(Exercise instructions) Each record that comes next should be output exactly; pictures do not belong in the copy.

(Rendered images with source text)
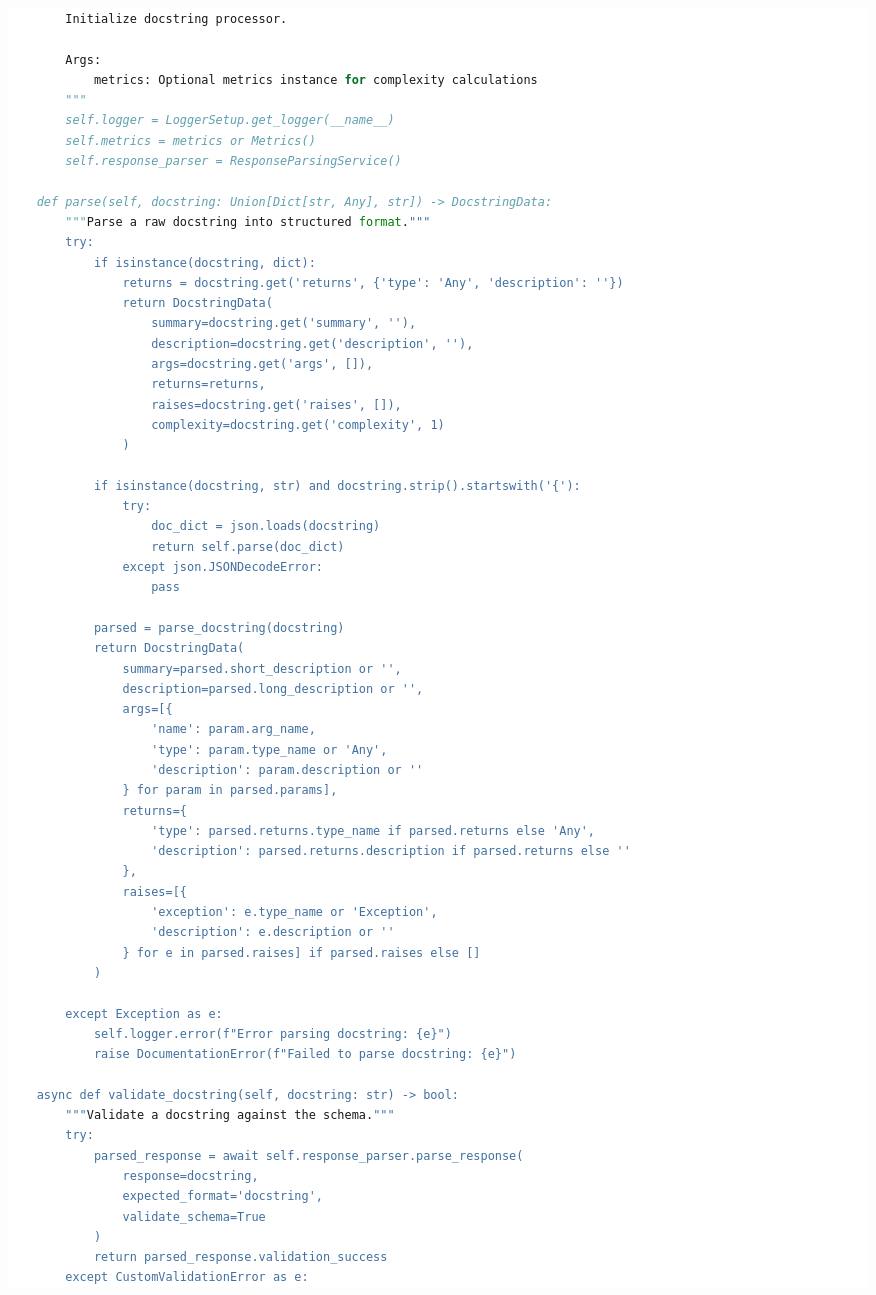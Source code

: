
 ```python
        Initialize docstring processor.

        Args:
            metrics: Optional metrics instance for complexity calculations
        """
        self.logger = LoggerSetup.get_logger(__name__)
        self.metrics = metrics or Metrics()
        self.response_parser = ResponseParsingService()

    def parse(self, docstring: Union[Dict[str, Any], str]) -> DocstringData:
        """Parse a raw docstring into structured format."""
        try:
            if isinstance(docstring, dict):
                returns = docstring.get('returns', {'type': 'Any', 'description': ''})
                return DocstringData(
                    summary=docstring.get('summary', ''),
                    description=docstring.get('description', ''),
                    args=docstring.get('args', []),
                    returns=returns,
                    raises=docstring.get('raises', []),
                    complexity=docstring.get('complexity', 1)
                )

            if isinstance(docstring, str) and docstring.strip().startswith('{'):
                try:
                    doc_dict = json.loads(docstring)
                    return self.parse(doc_dict)
                except json.JSONDecodeError:
                    pass

            parsed = parse_docstring(docstring)
            return DocstringData(
                summary=parsed.short_description or '',
                description=parsed.long_description or '',
                args=[{
                    'name': param.arg_name,
                    'type': param.type_name or 'Any',
                    'description': param.description or ''
                } for param in parsed.params],
                returns={
                    'type': parsed.returns.type_name if parsed.returns else 'Any',
                    'description': parsed.returns.description if parsed.returns else ''
                },
                raises=[{
                    'exception': e.type_name or 'Exception',
                    'description': e.description or ''
                } for e in parsed.raises] if parsed.raises else []
            )

        except Exception as e:
            self.logger.error(f"Error parsing docstring: {e}")
            raise DocumentationError(f"Failed to parse docstring: {e}")

    async def validate_docstring(self, docstring: str) -> bool:
        """Validate a docstring against the schema."""
        try:
            parsed_response = await self.response_parser.parse_response(
                response=docstring,
                expected_format='docstring',
                validate_schema=True
            )
            return parsed_response.validation_success
        except CustomValidationError as e:
```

(Output of the task)
Source code

:
 ```python
        Initialize docstring processor.

        Args:
            metrics: Optional metrics instance for complexity calculations
        """
        self.logger = LoggerSetup.get_logger(__name__)
        self.metrics = metrics or Metrics()
        self.response_parser = ResponseParsingService()

    def parse(self, docstring: Union[Dict[str, Any], str]) -> DocstringData:
        """Parse a raw docstring into structured format."""
        try:
            if isinstance(docstring, dict):
                returns = docstring.get('returns', {'type': 'Any', 'description': ''})
                return DocstringData(
                    summary=docstring.get('summary', ''),
                    description=docstring.get('description', ''),
                    args=docstring.get('args', []),
                    returns=returns,
                    raises=docstring.get('raises', []),
                    complexity=docstring.get('complexity', 1)
                )

            if isinstance(docstring, str) and docstring.strip().startswith('{'):
                try:
                    doc_dict = json.loads(docstring)
                    return self.parse(doc_dict)
                except json.JSONDecodeError:
                    pass

            parsed = parse_docstring(docstring)
            return DocstringData(
                summary=parsed.short_description or '',
                description=parsed.long_description or '',
                args=[{
                    'name': param.arg_name,
                    'type': param.type_name or 'Any',
                    'description': param.description or ''
                } for param in parsed.params],
                returns={
                    'type': parsed.returns.type_name if parsed.returns else 'Any',
                    'description': parsed.returns.description if parsed.returns else ''
                },
                raises=[{
                    'exception': e.type_name or 'Exception',
                    'description': e.description or ''
                } for e in parsed.raises] if parsed.raises else []
            )

        except Exception as e:
            self.logger.error(f"Error parsing docstring: {e}")
            raise DocumentationError(f"Failed to parse docstring: {e}")

    async def validate_docstring(self, docstring: str) -> bool:
        """Validate a docstring against the schema."""
        try:
            parsed_response = await self.response_parser.parse_response(
                response=docstring,
                expected_format='docstring',
                validate_schema=True
            )
            return parsed_response.validation_success
        except CustomValidationError as e:
```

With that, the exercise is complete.